• _MATERIAL FOR THIS TASK_
:::::
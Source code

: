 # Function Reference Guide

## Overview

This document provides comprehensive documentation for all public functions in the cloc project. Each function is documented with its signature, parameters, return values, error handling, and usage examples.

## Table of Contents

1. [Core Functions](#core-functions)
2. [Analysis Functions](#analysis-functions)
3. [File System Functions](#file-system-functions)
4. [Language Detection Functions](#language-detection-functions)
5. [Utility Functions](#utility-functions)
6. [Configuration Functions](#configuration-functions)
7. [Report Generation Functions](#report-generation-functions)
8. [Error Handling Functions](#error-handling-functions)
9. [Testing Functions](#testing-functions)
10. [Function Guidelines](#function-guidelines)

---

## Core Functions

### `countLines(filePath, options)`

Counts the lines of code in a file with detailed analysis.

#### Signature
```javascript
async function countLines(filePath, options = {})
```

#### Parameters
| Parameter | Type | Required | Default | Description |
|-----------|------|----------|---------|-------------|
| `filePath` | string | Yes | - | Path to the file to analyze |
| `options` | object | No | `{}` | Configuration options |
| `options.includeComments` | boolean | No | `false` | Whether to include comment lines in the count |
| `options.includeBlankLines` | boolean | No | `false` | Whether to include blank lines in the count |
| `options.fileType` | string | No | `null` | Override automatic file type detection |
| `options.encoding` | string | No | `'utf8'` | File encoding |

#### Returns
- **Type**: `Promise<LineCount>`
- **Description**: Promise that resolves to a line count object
:::::
Please give again the lines above between the line holding "Function Reference Guide" and the line holding "## Table of Contents", inclusive, exactly as they are and with nothing added.

: # Function Reference Guide

## Overview

This document provides comprehensive documentation for all public functions in the cloc project. Each function is documented with its signature, parameters, return values, error handling, and usage examples.

## Table of Contents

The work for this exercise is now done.